Source data:
━━━━━━━━

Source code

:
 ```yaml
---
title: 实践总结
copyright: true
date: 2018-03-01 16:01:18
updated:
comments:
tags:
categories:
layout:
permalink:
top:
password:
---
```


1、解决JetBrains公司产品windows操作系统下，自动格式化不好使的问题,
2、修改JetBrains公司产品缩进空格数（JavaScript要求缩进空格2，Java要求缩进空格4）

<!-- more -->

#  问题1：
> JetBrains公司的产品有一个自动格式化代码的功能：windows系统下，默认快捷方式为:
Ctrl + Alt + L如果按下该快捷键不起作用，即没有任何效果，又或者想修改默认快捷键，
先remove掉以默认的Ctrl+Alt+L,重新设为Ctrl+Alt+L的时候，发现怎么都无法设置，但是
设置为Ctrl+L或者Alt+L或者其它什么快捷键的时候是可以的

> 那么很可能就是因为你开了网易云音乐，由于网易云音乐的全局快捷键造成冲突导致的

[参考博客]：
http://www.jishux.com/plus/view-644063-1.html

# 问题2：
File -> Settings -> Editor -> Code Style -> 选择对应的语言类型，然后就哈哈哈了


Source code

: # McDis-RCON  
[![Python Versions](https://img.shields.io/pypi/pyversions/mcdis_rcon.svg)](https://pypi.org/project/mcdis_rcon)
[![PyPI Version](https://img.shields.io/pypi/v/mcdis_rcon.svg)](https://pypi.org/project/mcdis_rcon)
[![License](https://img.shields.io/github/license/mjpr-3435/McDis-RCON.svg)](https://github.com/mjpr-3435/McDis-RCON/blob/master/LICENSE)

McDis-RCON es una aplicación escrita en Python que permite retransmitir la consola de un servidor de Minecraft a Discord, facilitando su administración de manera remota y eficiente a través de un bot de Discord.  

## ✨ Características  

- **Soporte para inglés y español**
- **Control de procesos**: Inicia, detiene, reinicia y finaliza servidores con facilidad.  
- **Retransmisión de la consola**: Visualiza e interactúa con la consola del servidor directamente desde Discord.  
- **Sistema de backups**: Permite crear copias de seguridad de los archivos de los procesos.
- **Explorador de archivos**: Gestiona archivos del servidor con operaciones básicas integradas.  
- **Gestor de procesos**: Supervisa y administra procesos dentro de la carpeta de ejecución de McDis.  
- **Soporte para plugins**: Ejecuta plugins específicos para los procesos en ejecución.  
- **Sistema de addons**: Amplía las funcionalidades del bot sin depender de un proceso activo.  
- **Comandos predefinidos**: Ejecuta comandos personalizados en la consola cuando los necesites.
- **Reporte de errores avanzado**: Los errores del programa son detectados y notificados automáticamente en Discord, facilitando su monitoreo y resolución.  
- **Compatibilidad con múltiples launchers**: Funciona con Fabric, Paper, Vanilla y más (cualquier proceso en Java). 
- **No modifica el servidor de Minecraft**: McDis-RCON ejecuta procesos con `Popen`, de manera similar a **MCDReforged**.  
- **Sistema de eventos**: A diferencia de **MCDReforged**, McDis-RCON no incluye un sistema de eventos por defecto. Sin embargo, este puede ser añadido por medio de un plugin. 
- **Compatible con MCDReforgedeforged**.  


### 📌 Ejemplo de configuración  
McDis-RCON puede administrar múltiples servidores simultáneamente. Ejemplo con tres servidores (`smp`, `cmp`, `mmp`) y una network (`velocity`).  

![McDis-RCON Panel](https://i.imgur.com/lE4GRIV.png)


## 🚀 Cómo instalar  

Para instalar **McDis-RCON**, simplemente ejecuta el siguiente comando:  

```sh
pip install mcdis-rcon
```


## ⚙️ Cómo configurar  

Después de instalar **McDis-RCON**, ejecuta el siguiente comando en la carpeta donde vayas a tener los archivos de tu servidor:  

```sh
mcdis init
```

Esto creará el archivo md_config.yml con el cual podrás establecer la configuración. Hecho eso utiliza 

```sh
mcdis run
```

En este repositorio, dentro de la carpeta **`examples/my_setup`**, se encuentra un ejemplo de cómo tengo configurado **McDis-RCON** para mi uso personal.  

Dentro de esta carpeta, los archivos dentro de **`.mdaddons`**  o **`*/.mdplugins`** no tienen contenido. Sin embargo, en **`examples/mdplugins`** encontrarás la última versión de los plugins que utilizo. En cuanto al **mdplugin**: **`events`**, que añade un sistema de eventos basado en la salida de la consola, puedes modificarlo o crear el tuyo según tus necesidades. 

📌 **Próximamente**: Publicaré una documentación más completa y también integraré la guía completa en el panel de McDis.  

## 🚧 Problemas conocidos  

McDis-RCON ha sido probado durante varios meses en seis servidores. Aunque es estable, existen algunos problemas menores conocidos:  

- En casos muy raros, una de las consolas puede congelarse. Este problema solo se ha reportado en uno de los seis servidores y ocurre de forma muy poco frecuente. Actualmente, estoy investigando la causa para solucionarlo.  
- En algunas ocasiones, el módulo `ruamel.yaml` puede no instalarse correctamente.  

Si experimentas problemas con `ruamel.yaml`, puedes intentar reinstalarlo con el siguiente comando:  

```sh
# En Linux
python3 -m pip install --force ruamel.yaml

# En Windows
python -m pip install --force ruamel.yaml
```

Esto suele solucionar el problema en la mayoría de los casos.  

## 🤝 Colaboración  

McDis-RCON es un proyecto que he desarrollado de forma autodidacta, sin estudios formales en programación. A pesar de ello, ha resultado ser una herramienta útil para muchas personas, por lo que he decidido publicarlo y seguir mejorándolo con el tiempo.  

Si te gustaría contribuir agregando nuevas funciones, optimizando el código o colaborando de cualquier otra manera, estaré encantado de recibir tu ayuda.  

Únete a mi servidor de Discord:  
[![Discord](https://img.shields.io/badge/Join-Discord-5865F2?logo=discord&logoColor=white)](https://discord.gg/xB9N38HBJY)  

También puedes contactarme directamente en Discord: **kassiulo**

━━━━━━━━

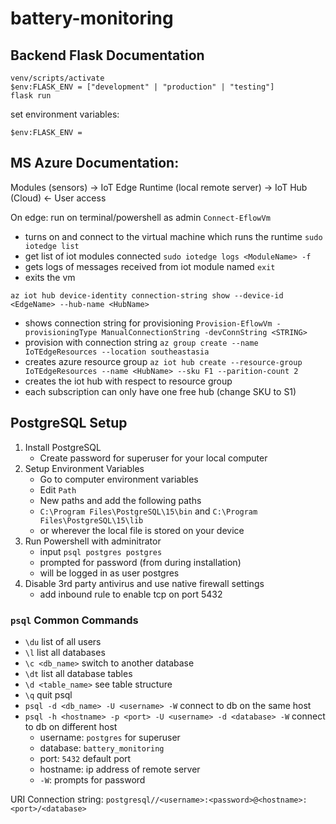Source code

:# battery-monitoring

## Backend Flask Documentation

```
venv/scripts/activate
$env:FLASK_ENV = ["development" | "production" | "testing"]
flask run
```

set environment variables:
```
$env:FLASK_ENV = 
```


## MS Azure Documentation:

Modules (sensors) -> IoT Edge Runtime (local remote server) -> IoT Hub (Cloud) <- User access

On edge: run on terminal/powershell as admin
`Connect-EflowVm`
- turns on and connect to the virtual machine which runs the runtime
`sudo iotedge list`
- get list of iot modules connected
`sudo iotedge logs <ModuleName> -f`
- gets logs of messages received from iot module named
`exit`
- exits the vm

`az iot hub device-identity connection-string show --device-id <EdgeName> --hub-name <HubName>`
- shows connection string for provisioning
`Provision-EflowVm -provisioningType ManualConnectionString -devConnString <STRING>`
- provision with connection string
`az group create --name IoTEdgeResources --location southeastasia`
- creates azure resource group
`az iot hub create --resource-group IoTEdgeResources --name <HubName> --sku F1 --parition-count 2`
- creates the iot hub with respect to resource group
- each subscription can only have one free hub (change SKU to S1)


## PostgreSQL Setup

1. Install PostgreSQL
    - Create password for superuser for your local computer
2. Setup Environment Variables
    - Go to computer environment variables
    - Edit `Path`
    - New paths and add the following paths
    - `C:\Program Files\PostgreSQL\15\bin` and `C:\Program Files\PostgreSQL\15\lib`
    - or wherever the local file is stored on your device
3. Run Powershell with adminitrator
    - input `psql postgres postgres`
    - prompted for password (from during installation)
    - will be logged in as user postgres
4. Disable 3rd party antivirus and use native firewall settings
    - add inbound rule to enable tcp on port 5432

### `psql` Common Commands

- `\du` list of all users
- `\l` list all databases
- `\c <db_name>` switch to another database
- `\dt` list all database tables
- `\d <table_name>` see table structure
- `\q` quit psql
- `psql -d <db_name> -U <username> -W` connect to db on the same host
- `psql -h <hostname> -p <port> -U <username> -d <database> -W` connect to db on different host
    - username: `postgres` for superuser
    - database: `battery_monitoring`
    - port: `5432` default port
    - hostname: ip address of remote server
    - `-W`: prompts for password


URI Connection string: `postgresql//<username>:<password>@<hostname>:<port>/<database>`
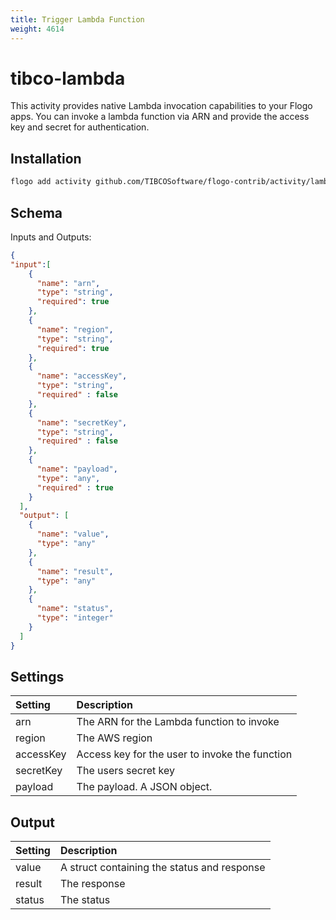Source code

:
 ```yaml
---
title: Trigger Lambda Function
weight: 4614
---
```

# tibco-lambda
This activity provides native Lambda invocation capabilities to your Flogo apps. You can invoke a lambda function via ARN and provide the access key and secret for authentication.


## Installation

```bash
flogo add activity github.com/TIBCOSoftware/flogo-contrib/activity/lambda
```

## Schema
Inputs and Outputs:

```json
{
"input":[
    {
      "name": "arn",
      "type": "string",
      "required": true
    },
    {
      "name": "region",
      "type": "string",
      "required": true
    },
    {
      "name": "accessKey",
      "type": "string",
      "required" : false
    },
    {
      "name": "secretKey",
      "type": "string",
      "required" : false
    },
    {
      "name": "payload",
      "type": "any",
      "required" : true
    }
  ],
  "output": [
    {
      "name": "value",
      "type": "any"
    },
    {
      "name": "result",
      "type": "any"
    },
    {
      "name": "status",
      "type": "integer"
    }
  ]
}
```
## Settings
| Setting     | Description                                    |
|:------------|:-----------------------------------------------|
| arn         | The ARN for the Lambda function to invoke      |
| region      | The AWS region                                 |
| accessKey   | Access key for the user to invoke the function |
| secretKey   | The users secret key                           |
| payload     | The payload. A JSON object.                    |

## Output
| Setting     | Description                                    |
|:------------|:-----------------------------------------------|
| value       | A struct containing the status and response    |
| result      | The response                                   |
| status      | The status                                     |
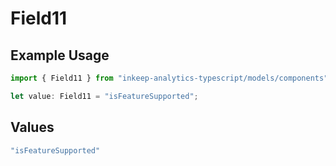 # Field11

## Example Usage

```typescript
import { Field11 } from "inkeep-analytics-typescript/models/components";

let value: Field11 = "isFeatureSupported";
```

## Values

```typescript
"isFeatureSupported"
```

━━━━━━━━

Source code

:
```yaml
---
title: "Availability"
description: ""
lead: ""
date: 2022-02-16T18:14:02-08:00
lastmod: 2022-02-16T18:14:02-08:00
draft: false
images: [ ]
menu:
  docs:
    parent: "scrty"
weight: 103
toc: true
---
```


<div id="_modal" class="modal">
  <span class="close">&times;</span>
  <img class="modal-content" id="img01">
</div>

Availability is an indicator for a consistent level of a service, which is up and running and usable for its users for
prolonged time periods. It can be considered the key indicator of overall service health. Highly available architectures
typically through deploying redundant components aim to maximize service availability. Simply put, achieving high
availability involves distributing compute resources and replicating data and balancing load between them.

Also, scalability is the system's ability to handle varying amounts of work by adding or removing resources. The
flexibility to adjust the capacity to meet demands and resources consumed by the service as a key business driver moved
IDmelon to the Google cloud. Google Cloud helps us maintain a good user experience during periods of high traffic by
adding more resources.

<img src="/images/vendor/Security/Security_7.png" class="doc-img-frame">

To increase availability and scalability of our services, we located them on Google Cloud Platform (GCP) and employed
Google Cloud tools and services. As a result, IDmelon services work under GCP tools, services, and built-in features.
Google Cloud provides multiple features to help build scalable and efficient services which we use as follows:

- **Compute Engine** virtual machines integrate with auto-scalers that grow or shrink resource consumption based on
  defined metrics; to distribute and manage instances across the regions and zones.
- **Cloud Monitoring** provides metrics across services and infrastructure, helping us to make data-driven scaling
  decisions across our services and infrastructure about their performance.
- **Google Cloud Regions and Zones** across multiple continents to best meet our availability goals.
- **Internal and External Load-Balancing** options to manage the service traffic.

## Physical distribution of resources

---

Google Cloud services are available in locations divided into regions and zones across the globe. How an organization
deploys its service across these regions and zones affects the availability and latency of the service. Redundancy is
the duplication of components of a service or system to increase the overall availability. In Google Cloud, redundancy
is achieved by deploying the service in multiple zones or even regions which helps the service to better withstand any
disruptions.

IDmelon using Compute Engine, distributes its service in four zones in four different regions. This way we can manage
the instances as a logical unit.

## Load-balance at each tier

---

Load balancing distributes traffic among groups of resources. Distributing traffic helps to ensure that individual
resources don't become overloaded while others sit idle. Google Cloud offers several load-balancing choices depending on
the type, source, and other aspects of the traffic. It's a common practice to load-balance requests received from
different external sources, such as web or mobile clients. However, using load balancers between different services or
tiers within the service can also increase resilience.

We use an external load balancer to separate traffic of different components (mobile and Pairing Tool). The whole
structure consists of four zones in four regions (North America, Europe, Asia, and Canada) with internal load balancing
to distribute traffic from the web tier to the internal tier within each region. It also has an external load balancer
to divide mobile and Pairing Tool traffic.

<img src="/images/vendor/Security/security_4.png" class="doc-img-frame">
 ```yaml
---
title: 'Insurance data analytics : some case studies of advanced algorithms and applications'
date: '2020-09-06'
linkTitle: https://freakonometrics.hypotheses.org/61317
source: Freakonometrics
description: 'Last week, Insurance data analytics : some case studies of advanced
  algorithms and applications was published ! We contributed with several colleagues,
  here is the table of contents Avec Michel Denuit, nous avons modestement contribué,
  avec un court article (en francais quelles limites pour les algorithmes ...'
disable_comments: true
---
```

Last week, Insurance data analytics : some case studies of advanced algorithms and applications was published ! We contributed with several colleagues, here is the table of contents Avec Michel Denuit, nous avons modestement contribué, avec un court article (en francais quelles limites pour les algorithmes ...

━━━━━━━━

• WHAT YOU SHOULD DO:
State the number of lines in the data that include the string "each", and add nothing else.

• TASK OUTPUT:
3